Mario returned with his family to San Diego and in the 70′s, with the protests, activism, and ensuing creation of the famous Chicano Park, he found his true calling as an “Artivist.” Mario’s murals in Chicano Park are among many known worldwide and are a major attraction of the area. Long before San Diego’s downtown area was the bustling center it now is, in 1976 Mario and his Father opened The Acevedo Art Gallery International on 8th and Broadway, Downtown San Diego’s first art gallery. By 1977 it became the first ever multicultural art center, known as the Community Arts Building. On its 4th floor, in 1978 Mario painted a 15X50ft iconic mural of the Eye’s of Picasso which immediately became a point of reference for many, and the icon of San Diego artists, establishing the Downtown’s Art District.

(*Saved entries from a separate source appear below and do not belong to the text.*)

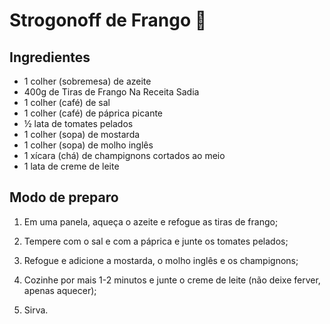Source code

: # Strogonoff de Frango :chicken:



## Ingredientes

- 1 colher (sobremesa) de azeite
- 400g de Tiras de Frango Na Receita Sadia
- 1 colher (café) de sal
- 1 colher (café) de páprica picante
- ½ lata de tomates pelados
- 1 colher (sopa) de mostarda
- 1 colher (sopa) de molho inglês
- 1 xícara (chá) de champignons cortados ao meio
- 1 lata de creme de leite



## Modo de preparo

1. Em uma panela, aqueça o azeite e refogue as tiras de frango;

2. Tempere com o sal e com a páprica e junte os tomates pelados;

3. Refogue e adicione a mostarda, o molho inglês e os champignons;

4. Cozinhe por mais 1-2 minutos e junte o creme de leite (não deixe ferver, apenas aquecer);

5. Sirva.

Fans watched and noted as the “Eyes” were destroyed and repainted many times throughout the city. Mario and his second wife Rita opened and ran the very successful Acevedo Gallery in Mission Hills from 1984 to 1990. Mario was a member of the founding board of the San Diego Commission of Arts and Culture, in which he served from 1988 to 1993. For years (1999-2009) Mario’s sculptures of “Los Voladores” welcomed every visitor to the San Diego Airport.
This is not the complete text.